• _Task directions_
Copying exactly, give the lines in the material below from the one with "of their starting latitude in" to the one with "whereas negative values", ends included, and nothing besides.
▬▬▬▬▬▬
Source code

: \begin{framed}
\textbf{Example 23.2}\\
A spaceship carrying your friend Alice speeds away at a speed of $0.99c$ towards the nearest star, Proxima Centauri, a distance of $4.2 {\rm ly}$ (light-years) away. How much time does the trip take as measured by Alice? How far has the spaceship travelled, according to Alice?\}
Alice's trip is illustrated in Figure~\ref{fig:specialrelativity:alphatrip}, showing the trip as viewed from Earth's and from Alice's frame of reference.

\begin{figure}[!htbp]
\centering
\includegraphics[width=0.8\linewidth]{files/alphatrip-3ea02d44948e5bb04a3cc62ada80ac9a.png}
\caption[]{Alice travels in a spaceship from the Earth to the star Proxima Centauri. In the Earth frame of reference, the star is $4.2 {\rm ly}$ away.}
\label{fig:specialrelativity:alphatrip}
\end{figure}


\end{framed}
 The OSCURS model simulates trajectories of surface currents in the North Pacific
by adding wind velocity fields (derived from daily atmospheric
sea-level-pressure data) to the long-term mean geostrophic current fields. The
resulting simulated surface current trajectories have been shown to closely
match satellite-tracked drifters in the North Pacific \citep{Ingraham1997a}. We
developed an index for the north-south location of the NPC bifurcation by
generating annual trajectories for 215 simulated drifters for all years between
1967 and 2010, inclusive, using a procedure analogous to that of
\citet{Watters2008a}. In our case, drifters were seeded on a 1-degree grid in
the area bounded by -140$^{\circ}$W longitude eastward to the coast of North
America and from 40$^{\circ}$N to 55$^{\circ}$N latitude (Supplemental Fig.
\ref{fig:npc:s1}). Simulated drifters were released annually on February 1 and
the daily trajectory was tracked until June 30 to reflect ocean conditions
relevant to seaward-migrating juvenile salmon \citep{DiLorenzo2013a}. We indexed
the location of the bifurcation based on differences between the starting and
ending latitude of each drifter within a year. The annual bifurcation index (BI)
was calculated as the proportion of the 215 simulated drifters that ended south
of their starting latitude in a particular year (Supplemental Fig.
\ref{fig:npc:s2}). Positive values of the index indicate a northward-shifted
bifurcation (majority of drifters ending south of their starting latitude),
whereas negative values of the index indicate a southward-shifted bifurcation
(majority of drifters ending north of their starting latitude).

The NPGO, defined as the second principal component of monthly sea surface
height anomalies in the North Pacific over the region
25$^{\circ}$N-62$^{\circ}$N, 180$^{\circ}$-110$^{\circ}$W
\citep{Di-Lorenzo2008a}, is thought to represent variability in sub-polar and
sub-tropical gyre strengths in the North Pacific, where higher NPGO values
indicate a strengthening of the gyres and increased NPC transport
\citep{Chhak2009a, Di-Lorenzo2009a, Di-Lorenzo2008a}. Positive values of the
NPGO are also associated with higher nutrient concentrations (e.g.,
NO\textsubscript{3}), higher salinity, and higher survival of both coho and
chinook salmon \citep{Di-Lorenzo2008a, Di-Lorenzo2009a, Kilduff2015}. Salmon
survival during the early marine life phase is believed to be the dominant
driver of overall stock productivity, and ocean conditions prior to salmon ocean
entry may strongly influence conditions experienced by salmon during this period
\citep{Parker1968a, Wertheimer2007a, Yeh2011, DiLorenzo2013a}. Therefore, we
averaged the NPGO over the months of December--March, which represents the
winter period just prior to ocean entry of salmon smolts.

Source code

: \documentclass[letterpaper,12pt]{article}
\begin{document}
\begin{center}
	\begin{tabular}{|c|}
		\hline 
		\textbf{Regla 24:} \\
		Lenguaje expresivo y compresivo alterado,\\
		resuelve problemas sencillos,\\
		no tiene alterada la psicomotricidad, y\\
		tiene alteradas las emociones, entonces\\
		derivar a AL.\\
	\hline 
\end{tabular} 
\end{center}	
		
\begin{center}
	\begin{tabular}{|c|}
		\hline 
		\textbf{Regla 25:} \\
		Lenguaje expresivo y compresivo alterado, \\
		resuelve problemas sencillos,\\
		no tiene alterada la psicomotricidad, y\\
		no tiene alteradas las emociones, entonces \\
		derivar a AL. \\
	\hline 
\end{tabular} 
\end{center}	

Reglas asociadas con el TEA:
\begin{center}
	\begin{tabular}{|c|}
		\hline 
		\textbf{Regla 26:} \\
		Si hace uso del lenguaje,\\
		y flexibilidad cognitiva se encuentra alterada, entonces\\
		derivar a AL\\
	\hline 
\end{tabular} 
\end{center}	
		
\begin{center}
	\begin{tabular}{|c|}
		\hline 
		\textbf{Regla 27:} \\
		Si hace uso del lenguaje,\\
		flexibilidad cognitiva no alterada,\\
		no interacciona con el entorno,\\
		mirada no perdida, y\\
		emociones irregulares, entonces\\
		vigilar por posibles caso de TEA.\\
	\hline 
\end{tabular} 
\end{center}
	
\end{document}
▬▬▬▬▬▬
• _Result of the exercise_
of their starting latitude in a particular year (Supplemental Fig.
\ref{fig:npc:s2}). Positive values of the index indicate a northward-shifted
bifurcation (majority of drifters ending south of their starting latitude),
whereas negative values of the index indicate a southward-shifted bifurcation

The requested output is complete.